# [Plain-text document sources]
[Start of Attachment]
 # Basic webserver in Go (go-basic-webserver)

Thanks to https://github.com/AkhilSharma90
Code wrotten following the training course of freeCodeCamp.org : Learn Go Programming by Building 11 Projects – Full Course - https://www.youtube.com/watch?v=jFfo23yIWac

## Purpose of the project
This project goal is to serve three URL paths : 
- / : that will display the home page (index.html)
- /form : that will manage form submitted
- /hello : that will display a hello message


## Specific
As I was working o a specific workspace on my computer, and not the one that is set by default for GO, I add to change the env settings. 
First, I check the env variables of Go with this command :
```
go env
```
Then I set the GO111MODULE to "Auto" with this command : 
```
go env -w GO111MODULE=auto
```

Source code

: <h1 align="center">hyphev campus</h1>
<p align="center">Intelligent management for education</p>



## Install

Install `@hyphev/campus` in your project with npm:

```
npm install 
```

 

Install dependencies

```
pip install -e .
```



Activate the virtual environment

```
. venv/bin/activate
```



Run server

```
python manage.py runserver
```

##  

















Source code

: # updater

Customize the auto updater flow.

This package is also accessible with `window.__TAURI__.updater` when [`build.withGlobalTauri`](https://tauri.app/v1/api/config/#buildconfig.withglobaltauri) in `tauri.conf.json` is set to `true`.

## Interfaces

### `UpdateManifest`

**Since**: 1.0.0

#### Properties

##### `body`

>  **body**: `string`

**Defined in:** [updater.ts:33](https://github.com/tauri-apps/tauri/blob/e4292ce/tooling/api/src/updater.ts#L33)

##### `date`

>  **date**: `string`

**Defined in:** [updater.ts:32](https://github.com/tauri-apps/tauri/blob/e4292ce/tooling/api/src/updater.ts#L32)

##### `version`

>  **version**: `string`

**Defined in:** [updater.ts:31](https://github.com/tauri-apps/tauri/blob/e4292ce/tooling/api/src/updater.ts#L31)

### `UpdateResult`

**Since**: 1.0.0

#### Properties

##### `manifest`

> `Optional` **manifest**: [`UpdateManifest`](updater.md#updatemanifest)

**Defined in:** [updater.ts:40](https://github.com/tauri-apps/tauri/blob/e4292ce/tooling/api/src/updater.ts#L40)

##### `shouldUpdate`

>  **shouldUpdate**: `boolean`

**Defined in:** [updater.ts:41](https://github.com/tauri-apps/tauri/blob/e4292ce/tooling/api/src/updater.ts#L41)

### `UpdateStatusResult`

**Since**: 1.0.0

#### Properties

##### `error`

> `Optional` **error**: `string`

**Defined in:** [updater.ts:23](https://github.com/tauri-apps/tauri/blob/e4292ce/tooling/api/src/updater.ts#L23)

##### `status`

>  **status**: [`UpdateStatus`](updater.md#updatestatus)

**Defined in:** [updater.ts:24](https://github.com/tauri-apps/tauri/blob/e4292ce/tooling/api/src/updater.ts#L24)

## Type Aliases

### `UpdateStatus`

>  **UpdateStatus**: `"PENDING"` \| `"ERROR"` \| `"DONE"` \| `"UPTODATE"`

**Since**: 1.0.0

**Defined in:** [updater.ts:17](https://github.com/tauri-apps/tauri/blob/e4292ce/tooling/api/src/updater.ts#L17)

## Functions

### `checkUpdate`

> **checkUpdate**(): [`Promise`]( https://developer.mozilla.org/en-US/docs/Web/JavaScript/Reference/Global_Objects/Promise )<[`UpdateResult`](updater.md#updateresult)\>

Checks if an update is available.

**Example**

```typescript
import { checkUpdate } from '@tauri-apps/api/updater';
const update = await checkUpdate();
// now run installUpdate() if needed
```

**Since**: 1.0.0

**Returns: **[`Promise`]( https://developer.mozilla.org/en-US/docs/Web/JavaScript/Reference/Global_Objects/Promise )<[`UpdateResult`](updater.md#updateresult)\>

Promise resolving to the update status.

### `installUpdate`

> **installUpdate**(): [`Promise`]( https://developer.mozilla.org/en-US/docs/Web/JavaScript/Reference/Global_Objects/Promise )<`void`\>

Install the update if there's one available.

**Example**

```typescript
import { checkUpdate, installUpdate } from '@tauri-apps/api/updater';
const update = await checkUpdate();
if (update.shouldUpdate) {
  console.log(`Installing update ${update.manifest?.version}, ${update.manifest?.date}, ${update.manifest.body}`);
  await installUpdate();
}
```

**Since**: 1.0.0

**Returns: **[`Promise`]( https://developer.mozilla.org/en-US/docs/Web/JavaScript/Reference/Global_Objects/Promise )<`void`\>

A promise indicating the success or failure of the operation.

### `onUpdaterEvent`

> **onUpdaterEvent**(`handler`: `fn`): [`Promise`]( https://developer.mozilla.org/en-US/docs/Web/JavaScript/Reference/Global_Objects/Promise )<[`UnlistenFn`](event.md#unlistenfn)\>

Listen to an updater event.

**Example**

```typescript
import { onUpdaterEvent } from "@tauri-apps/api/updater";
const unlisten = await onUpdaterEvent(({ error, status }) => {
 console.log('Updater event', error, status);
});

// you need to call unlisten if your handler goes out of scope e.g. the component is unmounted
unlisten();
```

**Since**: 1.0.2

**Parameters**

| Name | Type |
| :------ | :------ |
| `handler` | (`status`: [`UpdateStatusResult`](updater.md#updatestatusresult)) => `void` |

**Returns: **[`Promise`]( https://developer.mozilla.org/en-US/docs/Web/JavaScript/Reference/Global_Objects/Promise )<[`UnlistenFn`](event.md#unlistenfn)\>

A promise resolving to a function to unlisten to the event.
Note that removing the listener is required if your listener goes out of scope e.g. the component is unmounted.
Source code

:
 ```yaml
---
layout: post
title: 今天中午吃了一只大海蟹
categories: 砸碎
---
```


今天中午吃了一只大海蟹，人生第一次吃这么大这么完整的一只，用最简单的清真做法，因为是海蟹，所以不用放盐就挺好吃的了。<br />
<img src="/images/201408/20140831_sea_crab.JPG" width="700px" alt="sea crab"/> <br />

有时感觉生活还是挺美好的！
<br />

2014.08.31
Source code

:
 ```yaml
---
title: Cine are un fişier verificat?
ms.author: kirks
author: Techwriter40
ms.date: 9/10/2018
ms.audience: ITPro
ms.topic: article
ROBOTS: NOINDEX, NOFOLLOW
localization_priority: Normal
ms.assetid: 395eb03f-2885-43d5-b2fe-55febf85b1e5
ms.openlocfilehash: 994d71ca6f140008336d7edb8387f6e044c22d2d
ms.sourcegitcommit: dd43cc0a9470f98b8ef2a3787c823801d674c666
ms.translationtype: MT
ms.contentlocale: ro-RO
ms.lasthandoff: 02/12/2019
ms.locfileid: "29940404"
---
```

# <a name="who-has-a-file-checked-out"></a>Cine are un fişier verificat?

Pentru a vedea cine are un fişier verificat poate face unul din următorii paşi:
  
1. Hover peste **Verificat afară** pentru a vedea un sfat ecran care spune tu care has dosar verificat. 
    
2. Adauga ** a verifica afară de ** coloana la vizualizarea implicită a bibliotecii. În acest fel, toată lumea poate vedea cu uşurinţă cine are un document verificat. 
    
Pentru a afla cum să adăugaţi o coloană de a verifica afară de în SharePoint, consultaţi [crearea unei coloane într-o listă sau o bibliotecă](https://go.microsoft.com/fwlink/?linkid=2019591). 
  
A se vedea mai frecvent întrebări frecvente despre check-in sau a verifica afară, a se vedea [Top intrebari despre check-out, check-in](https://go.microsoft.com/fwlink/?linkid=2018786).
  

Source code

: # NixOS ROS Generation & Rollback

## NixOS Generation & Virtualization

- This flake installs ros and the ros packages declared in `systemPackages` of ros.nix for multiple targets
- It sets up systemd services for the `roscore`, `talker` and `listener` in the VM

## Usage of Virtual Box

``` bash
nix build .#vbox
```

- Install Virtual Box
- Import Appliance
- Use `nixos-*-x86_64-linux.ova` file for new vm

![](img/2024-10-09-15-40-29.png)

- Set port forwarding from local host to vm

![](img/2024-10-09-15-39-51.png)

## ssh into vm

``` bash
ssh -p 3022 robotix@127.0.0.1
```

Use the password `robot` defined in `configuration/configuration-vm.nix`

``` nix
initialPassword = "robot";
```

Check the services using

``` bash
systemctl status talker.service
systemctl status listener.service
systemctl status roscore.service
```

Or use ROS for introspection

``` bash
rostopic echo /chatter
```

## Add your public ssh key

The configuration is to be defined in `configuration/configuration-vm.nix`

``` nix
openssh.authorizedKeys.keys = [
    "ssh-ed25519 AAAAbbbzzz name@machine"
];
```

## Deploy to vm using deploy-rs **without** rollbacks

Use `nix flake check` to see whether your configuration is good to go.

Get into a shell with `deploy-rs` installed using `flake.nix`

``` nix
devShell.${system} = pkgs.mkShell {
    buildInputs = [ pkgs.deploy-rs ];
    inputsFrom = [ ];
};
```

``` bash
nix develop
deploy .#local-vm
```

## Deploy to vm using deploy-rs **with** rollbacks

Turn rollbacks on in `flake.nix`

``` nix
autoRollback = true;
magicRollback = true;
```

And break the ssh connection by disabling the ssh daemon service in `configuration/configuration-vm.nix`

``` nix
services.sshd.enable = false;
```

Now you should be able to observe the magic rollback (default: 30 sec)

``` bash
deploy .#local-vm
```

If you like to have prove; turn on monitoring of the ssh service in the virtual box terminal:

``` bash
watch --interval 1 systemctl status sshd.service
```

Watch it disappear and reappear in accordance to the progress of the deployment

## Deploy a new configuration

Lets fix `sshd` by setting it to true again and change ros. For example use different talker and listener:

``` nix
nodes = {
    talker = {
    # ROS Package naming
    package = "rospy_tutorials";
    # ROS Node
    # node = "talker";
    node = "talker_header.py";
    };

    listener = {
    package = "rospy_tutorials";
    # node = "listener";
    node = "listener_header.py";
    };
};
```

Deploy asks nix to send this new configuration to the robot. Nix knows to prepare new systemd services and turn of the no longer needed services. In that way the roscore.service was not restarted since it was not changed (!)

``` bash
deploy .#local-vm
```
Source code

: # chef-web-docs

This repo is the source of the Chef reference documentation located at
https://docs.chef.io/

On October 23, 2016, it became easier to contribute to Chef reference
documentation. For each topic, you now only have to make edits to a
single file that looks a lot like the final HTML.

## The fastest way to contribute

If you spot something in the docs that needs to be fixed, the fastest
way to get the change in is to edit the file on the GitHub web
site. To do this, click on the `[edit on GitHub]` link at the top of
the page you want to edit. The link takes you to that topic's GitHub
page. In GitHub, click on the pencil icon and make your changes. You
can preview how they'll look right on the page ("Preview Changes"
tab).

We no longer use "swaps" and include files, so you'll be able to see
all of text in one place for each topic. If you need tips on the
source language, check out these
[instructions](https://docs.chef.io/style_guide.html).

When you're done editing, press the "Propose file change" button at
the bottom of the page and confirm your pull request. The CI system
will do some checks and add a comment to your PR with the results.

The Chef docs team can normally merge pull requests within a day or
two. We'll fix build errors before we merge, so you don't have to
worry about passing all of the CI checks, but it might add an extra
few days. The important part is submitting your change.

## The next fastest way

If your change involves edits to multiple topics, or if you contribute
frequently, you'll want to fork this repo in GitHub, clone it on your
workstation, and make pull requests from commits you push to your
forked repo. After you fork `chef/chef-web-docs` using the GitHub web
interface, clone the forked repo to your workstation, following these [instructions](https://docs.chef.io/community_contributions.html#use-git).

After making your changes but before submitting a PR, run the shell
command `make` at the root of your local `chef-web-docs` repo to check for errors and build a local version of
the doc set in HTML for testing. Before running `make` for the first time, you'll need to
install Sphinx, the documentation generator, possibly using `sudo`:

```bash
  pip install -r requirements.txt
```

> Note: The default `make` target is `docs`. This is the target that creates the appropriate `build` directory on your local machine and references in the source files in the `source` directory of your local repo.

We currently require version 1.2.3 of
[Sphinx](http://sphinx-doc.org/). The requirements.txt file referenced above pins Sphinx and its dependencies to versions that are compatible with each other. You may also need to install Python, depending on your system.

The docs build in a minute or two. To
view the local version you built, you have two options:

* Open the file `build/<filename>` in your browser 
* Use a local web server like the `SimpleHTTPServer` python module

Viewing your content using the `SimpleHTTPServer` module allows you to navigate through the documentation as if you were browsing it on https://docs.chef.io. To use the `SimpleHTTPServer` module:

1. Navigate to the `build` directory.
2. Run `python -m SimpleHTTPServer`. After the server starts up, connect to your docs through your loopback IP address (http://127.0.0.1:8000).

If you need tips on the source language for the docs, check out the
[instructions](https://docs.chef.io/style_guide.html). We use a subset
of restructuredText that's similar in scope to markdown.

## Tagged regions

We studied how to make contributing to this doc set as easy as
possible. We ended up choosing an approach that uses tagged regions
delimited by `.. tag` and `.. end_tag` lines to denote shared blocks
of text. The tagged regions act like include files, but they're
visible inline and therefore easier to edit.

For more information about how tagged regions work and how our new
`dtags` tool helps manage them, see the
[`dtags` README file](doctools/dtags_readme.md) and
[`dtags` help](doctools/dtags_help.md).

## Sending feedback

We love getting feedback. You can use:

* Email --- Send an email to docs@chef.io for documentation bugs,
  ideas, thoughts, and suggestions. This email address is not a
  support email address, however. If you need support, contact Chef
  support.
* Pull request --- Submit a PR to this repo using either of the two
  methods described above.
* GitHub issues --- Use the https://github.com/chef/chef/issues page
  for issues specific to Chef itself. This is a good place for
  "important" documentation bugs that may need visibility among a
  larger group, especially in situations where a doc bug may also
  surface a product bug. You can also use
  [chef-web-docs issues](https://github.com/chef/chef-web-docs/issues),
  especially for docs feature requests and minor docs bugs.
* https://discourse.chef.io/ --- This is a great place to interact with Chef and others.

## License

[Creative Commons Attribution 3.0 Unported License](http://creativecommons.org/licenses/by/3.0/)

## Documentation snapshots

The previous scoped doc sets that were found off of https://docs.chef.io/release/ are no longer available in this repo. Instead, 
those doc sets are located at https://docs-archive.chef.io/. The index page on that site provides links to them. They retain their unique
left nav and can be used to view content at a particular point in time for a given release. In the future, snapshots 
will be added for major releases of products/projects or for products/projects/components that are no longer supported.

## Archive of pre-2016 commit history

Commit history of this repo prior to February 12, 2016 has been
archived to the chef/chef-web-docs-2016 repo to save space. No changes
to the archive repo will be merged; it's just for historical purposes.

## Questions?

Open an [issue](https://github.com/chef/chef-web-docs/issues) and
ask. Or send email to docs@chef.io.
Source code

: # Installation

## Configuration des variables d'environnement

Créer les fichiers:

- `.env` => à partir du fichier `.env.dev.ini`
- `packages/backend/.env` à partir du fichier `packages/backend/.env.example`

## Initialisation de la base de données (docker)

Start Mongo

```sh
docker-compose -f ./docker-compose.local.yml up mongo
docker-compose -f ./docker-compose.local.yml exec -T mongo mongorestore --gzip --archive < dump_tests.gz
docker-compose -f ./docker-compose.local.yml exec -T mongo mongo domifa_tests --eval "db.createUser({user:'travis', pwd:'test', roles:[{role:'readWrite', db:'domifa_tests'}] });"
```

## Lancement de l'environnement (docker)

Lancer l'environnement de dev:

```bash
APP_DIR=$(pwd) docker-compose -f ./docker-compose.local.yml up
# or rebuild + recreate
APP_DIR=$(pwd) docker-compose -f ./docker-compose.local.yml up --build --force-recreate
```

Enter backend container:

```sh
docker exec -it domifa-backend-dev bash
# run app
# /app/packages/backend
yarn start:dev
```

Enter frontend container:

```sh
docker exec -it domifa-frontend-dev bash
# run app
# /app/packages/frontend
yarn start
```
[End of Attachment]
# [WORK REQUIRED]
Of the lines above, extract only those from the line with "site. To do" to the line with "We no longer", both included, exactly as written.

# [ANSWER FOR THE TASK]
site. To do this, click on the `[edit on GitHub]` link at the top of
the page you want to edit. The link takes you to that topic's GitHub
page. In GitHub, click on the pencil icon and make your changes. You
can preview how they'll look right on the page ("Preview Changes"
tab).

We no longer use "swaps" and include files, so you'll be able to see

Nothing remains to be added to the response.